Marga Minco
De dorpsoudste
Het heeft bijna een jaar geduurd voor ik haar te zien kreeg buiten haar domein. In het dorp zeiden ze dat je er geen peil op kon trekken; ze kwam er zelden uit.
De oude mevrouw Beersma woonde al een jaar of dertig alleen in het kleine huis dat verscholen lag tussen dicht geboomte en bosschages. Wanneer de bladeren begonnen te vallen, kon je haar soms voor het raam zien zitten. Maar ook in andere seizoenen bleef haar aan de dorpsweg gelegen bezitting schemerig als een bosperceel.
Het huisje stamde uit het midden van de negentiende eeuw en er scheen in de loop van de tijd weinig aan veranderd. De vloer bestond uit antieke plavuizen, die ze bedekt had met een tapijt van kranten dat nog elke dag in dikte toenam. Ik zou graag eens bij haar langsgaan om te zien hoe ze daar woonde, maar kon geen aanleiding vinden voor een bezoek. Alleen een paar leveranciers en de postbode kwamen bij haar aan de deur. Verder liet iedereen haar met rust.
De keer dat zich een gelegenheid voordeed haar erf op te gaan, was ik er niet. Al viel er toen al niet veel meer te bezichtigen. Het gebeurde in de winter en ik hoorde het pas een paar maanden later bij de kruidenier, waar ik op de hoogte werd gehouden van wat er tijdens mijn afwezigheid was voorgevallen.

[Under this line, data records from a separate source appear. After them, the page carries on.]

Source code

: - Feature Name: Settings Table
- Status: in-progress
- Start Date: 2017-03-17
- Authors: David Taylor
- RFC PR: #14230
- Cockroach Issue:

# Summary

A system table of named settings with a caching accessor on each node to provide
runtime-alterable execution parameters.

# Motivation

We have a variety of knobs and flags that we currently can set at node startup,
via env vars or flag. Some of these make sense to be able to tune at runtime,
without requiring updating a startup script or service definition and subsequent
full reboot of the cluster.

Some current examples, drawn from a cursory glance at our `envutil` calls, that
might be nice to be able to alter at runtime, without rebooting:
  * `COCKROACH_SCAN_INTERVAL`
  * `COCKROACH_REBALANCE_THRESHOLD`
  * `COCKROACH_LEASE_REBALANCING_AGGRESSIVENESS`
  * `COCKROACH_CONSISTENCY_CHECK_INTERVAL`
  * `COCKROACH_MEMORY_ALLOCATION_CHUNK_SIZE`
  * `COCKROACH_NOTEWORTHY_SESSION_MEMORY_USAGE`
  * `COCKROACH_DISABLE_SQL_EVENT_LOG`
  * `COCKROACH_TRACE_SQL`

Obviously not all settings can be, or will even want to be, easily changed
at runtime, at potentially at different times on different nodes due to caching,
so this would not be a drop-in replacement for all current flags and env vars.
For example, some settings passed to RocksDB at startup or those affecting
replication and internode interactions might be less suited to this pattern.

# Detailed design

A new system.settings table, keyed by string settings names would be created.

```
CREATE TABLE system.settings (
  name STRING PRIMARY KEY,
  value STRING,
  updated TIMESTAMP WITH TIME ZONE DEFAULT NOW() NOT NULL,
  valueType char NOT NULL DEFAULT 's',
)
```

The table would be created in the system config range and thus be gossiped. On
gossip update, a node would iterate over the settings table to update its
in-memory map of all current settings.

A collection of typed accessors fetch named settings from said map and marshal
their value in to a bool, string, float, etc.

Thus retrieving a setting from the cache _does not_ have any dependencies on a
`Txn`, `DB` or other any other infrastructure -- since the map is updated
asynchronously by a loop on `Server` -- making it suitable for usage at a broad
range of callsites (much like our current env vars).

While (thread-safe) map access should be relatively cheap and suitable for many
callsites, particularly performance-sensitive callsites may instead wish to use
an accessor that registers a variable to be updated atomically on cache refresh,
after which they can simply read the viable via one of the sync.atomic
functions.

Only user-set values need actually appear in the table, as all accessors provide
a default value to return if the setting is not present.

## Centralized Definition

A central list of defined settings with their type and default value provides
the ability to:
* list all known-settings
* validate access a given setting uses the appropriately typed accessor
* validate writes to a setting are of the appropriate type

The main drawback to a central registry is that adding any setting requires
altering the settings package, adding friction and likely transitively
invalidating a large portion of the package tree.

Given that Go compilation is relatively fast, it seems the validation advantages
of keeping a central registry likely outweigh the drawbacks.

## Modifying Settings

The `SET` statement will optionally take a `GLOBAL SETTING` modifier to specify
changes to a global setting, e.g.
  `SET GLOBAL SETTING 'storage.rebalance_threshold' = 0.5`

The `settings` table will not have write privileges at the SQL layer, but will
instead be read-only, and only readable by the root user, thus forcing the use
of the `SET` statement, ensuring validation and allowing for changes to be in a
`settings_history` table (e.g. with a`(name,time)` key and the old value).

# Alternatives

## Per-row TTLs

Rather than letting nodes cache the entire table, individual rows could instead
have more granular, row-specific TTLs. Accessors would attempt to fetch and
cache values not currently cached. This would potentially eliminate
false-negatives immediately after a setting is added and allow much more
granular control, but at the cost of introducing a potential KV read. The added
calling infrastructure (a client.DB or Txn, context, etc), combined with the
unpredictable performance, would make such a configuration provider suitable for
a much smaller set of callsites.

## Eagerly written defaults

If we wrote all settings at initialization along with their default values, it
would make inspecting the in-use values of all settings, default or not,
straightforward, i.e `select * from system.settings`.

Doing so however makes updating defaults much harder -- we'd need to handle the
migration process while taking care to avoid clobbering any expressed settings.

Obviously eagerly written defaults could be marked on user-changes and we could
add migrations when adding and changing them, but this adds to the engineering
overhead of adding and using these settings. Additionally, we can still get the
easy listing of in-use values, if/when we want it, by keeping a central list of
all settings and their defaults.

Het dorp telde toen zo’n achtendertig huizen. Ze lagen aan weerskanten van de smalle, beboomde landweg, die al bij de molen verderop begint en na enkele kilometers met een flauwe bocht door de dorpskom omhoogloopt naar de dijk. Van daaraf kon je het hele buurtje overzien. De groen met witte houten huizen omringd door tuinen vol afrikaantjes en zonnebloemen, de twee boerderijen tussen kroezend groen en, zoals het hoort pal naast elkaar, de kerk met het kerkhofje en ernaast het café. Bij helder weer waren op de horizon zelfs de torentjes van naburige dorpen te onderscheiden. Onzichtbaar bleef alleen het domein van mevrouw Beersma.
Het was tijdens een stormnacht dat het dak van haar huisje het begaf. Ze werd wel even wakker omdat ze dacht dat ze iets hoorde, maar haar bed ging ze er niet voor uit. Pas ’s morgens merkte ze dat ze niet meer in haar woonkamer kon. De voorste helft van haar bedoening was een ruïne.

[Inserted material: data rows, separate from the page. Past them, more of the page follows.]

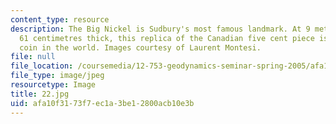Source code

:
 ```yaml
---
content_type: resource
description: The Big Nickel is Sudbury's most famous landmark. At 9 metres high and
  61 centimetres thick, this replica of the Canadian five cent piece is the largest
  coin in the world. Images courtesy of Laurent Montesi.
file: null
file_location: /coursemedia/12-753-geodynamics-seminar-spring-2005/afa10f3173f7ec1a3be12800acb10e3b_22.jpg
file_type: image/jpeg
resourcetype: Image
title: 22.jpg
uid: afa10f31-73f7-ec1a-3be1-2800acb10e3b
---
```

Onmiddellijk kwamen de dorpelingen in het geweer. Ze adviseerden de oude vrouw zolang bij een van hen in te trekken. Maar daar wou ze niets van weten. Per slot stond achter op haar erf nog een opstal. Daar had weliswaar in geen jaren iemand een voet gezet, maar het dak was nog goed, er waren volop meubels, en ze kon zo in de bedstee. Een paar mannen hebben toen de brandende keukenkachel op een kruiwagen gezet en naar het andere pandje gereden. ‘Er zat toch niet veel vuur in,’ zeiden ze. ‘Hard stoken doet ze nooit. Wat eierkolen en een briket.’ Van verdere hulp zag mevrouw Beersma af. Na lang aandringen mochten de buurvrouwen schoon-maken en de met een groene korst bedekte ramen zemen. Daardoor konden ze haar ’s avonds weer bij het licht van een kaal peertje zien zitten schrijven. Er ging geen dag voorbij dat ze niet een paar brieven meegaf aan de postbode.

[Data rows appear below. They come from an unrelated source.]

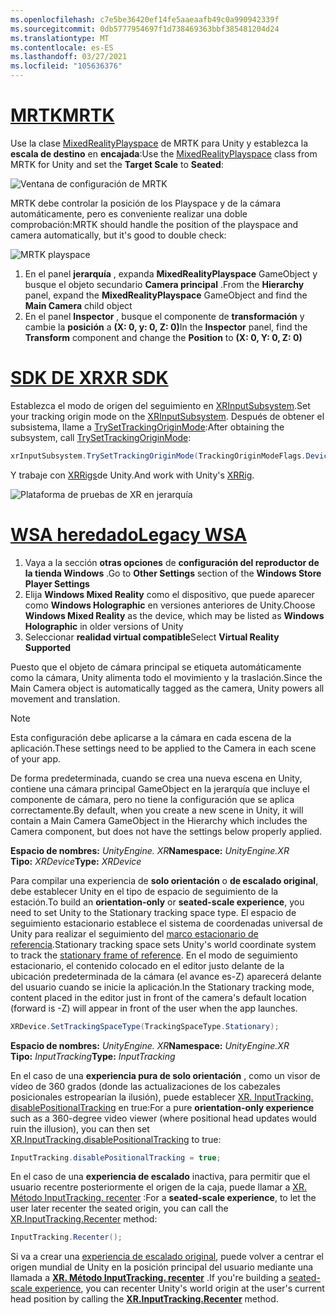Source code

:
 ```yaml
---
ms.openlocfilehash: c7e5be36420ef14fe5aaeaafb49c0a990942339f
ms.sourcegitcommit: 0db5777954697f1d738469363bbf385481204d24
ms.translationtype: MT
ms.contentlocale: es-ES
ms.lasthandoff: 03/27/2021
ms.locfileid: "105636376"
---
```

# <a name="mrtk"></a>[<span data-ttu-id="19059-101">MRTK</span><span class="sxs-lookup"><span data-stu-id="19059-101">MRTK</span></span>](#tab/mrtk)
<!-- NEVER CHANGE THE ABOVE LINE! -->

<span data-ttu-id="19059-102">Use la clase [MixedRealityPlayspace](https://docs.microsoft.com/dotnet/api/microsoft.mixedreality.toolkit.mixedrealityplayspace) de MRTK para Unity y establezca la **escala de destino** en **encajada**:</span><span class="sxs-lookup"><span data-stu-id="19059-102">Use the [MixedRealityPlayspace](https://docs.microsoft.com/dotnet/api/microsoft.mixedreality.toolkit.mixedrealityplayspace) class from MRTK for Unity and set the **Target Scale** to **Seated**:</span></span>

![Ventana de configuración de MRTK](../../images/mrtk-target-scale.png)

<span data-ttu-id="19059-104">MRTK debe controlar la posición de los Playspace y de la cámara automáticamente, pero es conveniente realizar una doble comprobación:</span><span class="sxs-lookup"><span data-stu-id="19059-104">MRTK should handle the position of the playspace and camera automatically, but it's good to double check:</span></span>

![MRTK playspace](../../images/mrtk-playspace.png)

1. <span data-ttu-id="19059-106">En el panel **jerarquía** , expanda **MixedRealityPlayspace** GameObject y busque el objeto secundario **Camera principal** .</span><span class="sxs-lookup"><span data-stu-id="19059-106">From the **Hierarchy** panel, expand the **MixedRealityPlayspace** GameObject and find the **Main Camera** child object</span></span>
2. <span data-ttu-id="19059-107">En el panel **Inspector** , busque el componente de **transformación** y cambie la **posición** a **(X: 0, y: 0, Z: 0)**</span><span class="sxs-lookup"><span data-stu-id="19059-107">In the **Inspector** panel, find the **Transform** component and change the **Position** to **(X: 0, Y: 0, Z: 0)**</span></span>

# <a name="xr-sdk"></a>[<span data-ttu-id="19059-108">SDK DE XR</span><span class="sxs-lookup"><span data-stu-id="19059-108">XR SDK</span></span>](#tab/xr)
<!-- NEVER CHANGE THE ABOVE LINE! -->

<span data-ttu-id="19059-109">Establezca el modo de origen del seguimiento en [XRInputSubsystem](https://docs.unity3d.com/Documentation/ScriptReference/XR.XRInputSubsystem.html).</span><span class="sxs-lookup"><span data-stu-id="19059-109">Set your tracking origin mode on the [XRInputSubsystem](https://docs.unity3d.com/Documentation/ScriptReference/XR.XRInputSubsystem.html).</span></span> <span data-ttu-id="19059-110">Después de obtener el subsistema, llame a [TrySetTrackingOriginMode](https://docs.unity3d.com/Documentation/ScriptReference/XR.XRInputSubsystem.TrySetTrackingOriginMode.html):</span><span class="sxs-lookup"><span data-stu-id="19059-110">After obtaining the subsystem, call [TrySetTrackingOriginMode](https://docs.unity3d.com/Documentation/ScriptReference/XR.XRInputSubsystem.TrySetTrackingOriginMode.html):</span></span>

```cs
xrInputSubsystem.TrySetTrackingOriginMode(TrackingOriginModeFlags.Device);
```

<span data-ttu-id="19059-111">Y trabaje con [XRRigs](https://docs.unity3d.com/Manual/configuring-project-for-xr.html)de Unity.</span><span class="sxs-lookup"><span data-stu-id="19059-111">And work with Unity's [XRRig](https://docs.unity3d.com/Manual/configuring-project-for-xr.html).</span></span>

![Plataforma de pruebas de XR en jerarquía](../../images/xrsdk-xrrig.png)

# <a name="legacy-wsa"></a>[<span data-ttu-id="19059-113">WSA heredado</span><span class="sxs-lookup"><span data-stu-id="19059-113">Legacy WSA</span></span>](#tab/wsa)
<!-- NEVER CHANGE THE ABOVE LINE! -->

1. <span data-ttu-id="19059-114">Vaya a la sección **otras opciones** de **configuración del reproductor de la tienda Windows** .</span><span class="sxs-lookup"><span data-stu-id="19059-114">Go to **Other Settings** section of the **Windows Store Player Settings**</span></span>
2. <span data-ttu-id="19059-115">Elija **Windows Mixed Reality** como el dispositivo, que puede aparecer como **Windows Holographic** en versiones anteriores de Unity.</span><span class="sxs-lookup"><span data-stu-id="19059-115">Choose **Windows Mixed Reality** as the device, which may be listed as **Windows Holographic** in older versions of Unity</span></span>
3. <span data-ttu-id="19059-116">Seleccionar **realidad virtual compatible**</span><span class="sxs-lookup"><span data-stu-id="19059-116">Select **Virtual Reality Supported**</span></span>

<span data-ttu-id="19059-117">Puesto que el objeto de cámara principal se etiqueta automáticamente como la cámara, Unity alimenta todo el movimiento y la traslación.</span><span class="sxs-lookup"><span data-stu-id="19059-117">Since the Main Camera object is automatically tagged as the camera, Unity powers all movement and translation.</span></span>

>[!NOTE]
><span data-ttu-id="19059-118">Esta configuración debe aplicarse a la cámara en cada escena de la aplicación.</span><span class="sxs-lookup"><span data-stu-id="19059-118">These settings need to be applied to the Camera in each scene of your app.</span></span>
>
><span data-ttu-id="19059-119">De forma predeterminada, cuando se crea una nueva escena en Unity, contiene una cámara principal GameObject en la jerarquía que incluye el componente de cámara, pero no tiene la configuración que se aplica correctamente.</span><span class="sxs-lookup"><span data-stu-id="19059-119">By default, when you create a new scene in Unity, it will contain a Main Camera GameObject in the Hierarchy which includes the Camera component, but does not have the settings below properly applied.</span></span>

<span data-ttu-id="19059-120">**Espacio de nombres:** *UnityEngine. XR*</span><span class="sxs-lookup"><span data-stu-id="19059-120">**Namespace:** *UnityEngine.XR*</span></span><br>
<span data-ttu-id="19059-121">**Tipo:** *XRDevice*</span><span class="sxs-lookup"><span data-stu-id="19059-121">**Type:** *XRDevice*</span></span>

<span data-ttu-id="19059-122">Para compilar una experiencia de **solo orientación** o **de escalado original**, debe establecer Unity en el tipo de espacio de seguimiento de la estación.</span><span class="sxs-lookup"><span data-stu-id="19059-122">To build an **orientation-only** or **seated-scale experience**, you need to set Unity to the Stationary tracking space type.</span></span> <span data-ttu-id="19059-123">El espacio de seguimiento estacionario establece el sistema de coordenadas universal de Unity para realizar el seguimiento del [marco estacionario de referencia](../../../../design/coordinate-systems.md#spatial-coordinate-systems).</span><span class="sxs-lookup"><span data-stu-id="19059-123">Stationary tracking space sets Unity's world coordinate system to track the [stationary frame of reference](../../../../design/coordinate-systems.md#spatial-coordinate-systems).</span></span> <span data-ttu-id="19059-124">En el modo de seguimiento estacionario, el contenido colocado en el editor justo delante de la ubicación predeterminada de la cámara (el avance es-Z) aparecerá delante del usuario cuando se inicie la aplicación.</span><span class="sxs-lookup"><span data-stu-id="19059-124">In the Stationary tracking mode, content placed in the editor just in front of the camera's default location (forward is -Z) will appear in front of the user when the app launches.</span></span>

```cs
XRDevice.SetTrackingSpaceType(TrackingSpaceType.Stationary);
```

<span data-ttu-id="19059-125">**Espacio de nombres:** *UnityEngine. XR*</span><span class="sxs-lookup"><span data-stu-id="19059-125">**Namespace:** *UnityEngine.XR*</span></span><br>
<span data-ttu-id="19059-126">**Tipo:** *InputTracking*</span><span class="sxs-lookup"><span data-stu-id="19059-126">**Type:** *InputTracking*</span></span>

<span data-ttu-id="19059-127">En el caso de una **experiencia pura de solo orientación** , como un visor de vídeo de 360 grados (donde las actualizaciones de los cabezales posicionales estropearían la ilusión), puede establecer [XR. InputTracking. disablePositionalTracking](https://docs.unity3d.com/ScriptReference/XR.InputTracking-disablePositionalTracking.html) en true:</span><span class="sxs-lookup"><span data-stu-id="19059-127">For a pure **orientation-only experience** such as a 360-degree video viewer (where positional head updates would ruin the illusion), you can then set [XR.InputTracking.disablePositionalTracking](https://docs.unity3d.com/ScriptReference/XR.InputTracking-disablePositionalTracking.html) to true:</span></span>

```cs
InputTracking.disablePositionalTracking = true;
```

<span data-ttu-id="19059-128">En el caso de una **experiencia de escalado** inactiva, para permitir que el usuario recentre posteriormente el origen de la caja, puede llamar a [XR. Método InputTracking. recenter](https://docs.unity3d.com/ScriptReference/XR.InputTracking.Recenter.html) :</span><span class="sxs-lookup"><span data-stu-id="19059-128">For a **seated-scale experience**, to let the user later recenter the seated origin, you can call the [XR.InputTracking.Recenter](https://docs.unity3d.com/ScriptReference/XR.InputTracking.Recenter.html) method:</span></span>

```cs
InputTracking.Recenter();
```

<span data-ttu-id="19059-129">Si va a crear una [experiencia de escalado original](../../../../design/coordinate-systems.md), puede volver a centrar el origen mundial de Unity en la posición principal del usuario mediante una llamada a **[XR. Método InputTracking. recenter](https://docs.unity3d.com/ScriptReference/XR.InputTracking.Recenter.html)** .</span><span class="sxs-lookup"><span data-stu-id="19059-129">If you're building a [seated-scale experience](../../../../design/coordinate-systems.md), you can recenter Unity's world origin at the user's current head position by calling the **[XR.InputTracking.Recenter](https://docs.unity3d.com/ScriptReference/XR.InputTracking.Recenter.html)** method.</span></span>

De keren dat ze bij de boer aan het eind van de weg eieren ging halen de kant van het naburige dorp op, altijd nog een wandeling van meer dan een kilometer waren zeldzaam. Het was of ze het tijdstip om eruit te gaan koos wanneer iedereen aan tafel zat.
Op een dag in de herfst zag ik haar eindelijk voorbijkomen. Recht en vief liep ze door de opwaaiende bladeren van de dwergpopulieren. Ze droeg een roestbruine tot op haar enkels vallende mantel met een pelerine, een breedgerande strooien hoed, knooplaarsjes en aan haar arm een klepmand.
Het was heel stil in het dorp; geen gesis en gehamer uit de garage van de kolenboer, geen auto of brommer te bekennen, geen tractor in het veld.
Ik keek de oude vrouw na. Ze bleef staan bij een boom en zette behoedzaam de mand neer. Het was of ze daarmee ook de tijd had stilgezet.